|Charles Showalter's whacked "mutt bike".|
Well, over the years it has seen nicks, scrapes, patches of rust, and re-painted sections here and there. I had to sand down to bare metal right away when I got it to ascertain whether or not the frame was still good to go or not. (It is good) So, I have torn it completely down and have been "hen pecking" at it all Winter. Now that the temps are warming up, I am going after it full bore, or as close to that as possible.
The Theme: So, what's the deal with "mutt bike"? Well, it has, and still is a "gravel grinding tradition" to use a pieced together, mid-quality frame, (generally steel), in a "parts bin" build for a gravel grinder. The paint doesn't have to be great, but it just has to be functional. It doesn't have to be light, but it has to be durable and tough.

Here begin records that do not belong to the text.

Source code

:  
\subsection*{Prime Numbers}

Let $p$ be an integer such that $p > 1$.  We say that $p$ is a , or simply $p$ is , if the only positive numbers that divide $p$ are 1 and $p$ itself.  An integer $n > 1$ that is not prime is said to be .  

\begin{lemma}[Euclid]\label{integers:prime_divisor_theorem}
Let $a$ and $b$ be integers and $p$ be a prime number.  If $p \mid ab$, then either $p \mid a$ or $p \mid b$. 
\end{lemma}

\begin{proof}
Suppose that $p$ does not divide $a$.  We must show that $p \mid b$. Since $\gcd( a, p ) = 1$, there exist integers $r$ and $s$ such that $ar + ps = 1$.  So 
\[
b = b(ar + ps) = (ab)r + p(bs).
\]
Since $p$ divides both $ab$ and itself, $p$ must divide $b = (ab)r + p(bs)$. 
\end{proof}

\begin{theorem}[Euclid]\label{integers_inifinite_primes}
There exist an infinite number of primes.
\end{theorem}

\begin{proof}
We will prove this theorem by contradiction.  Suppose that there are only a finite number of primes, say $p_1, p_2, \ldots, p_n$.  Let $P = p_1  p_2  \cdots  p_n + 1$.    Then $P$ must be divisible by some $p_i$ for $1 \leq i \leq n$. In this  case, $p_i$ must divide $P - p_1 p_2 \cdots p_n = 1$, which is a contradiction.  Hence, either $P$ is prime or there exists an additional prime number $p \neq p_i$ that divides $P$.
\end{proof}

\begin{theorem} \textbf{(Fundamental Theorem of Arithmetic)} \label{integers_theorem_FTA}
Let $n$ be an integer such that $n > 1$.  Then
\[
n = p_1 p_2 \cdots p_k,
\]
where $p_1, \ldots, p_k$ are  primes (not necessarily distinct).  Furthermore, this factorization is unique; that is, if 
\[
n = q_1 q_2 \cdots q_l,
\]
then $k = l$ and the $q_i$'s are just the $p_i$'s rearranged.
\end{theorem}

The over riding mantra here is, (to paraphrase an auto racing maxim), "One must first finish to finish first, or place at all!" Your bike is ultra-important, and in the self supported events, it has to be dead reliable in all sorts of conditions.
With that as a back drop, I have chosen "mutt bike" to describe what I am doing in honor of Charles Showalter's T.I.V8 finish on a bike that his friend Craig Irving described to me as a "mutt bike". Even though Charles' bike died at that event, it epitomized the "mutt bike" in my mind both aesthetically and mechanically. My Trek 520 build will both be aesthetically "mutt-like" and mechanically diverse. The finish is going to be right out of a spray can, the build right out of the parts bin, with a few decent bits thrown in.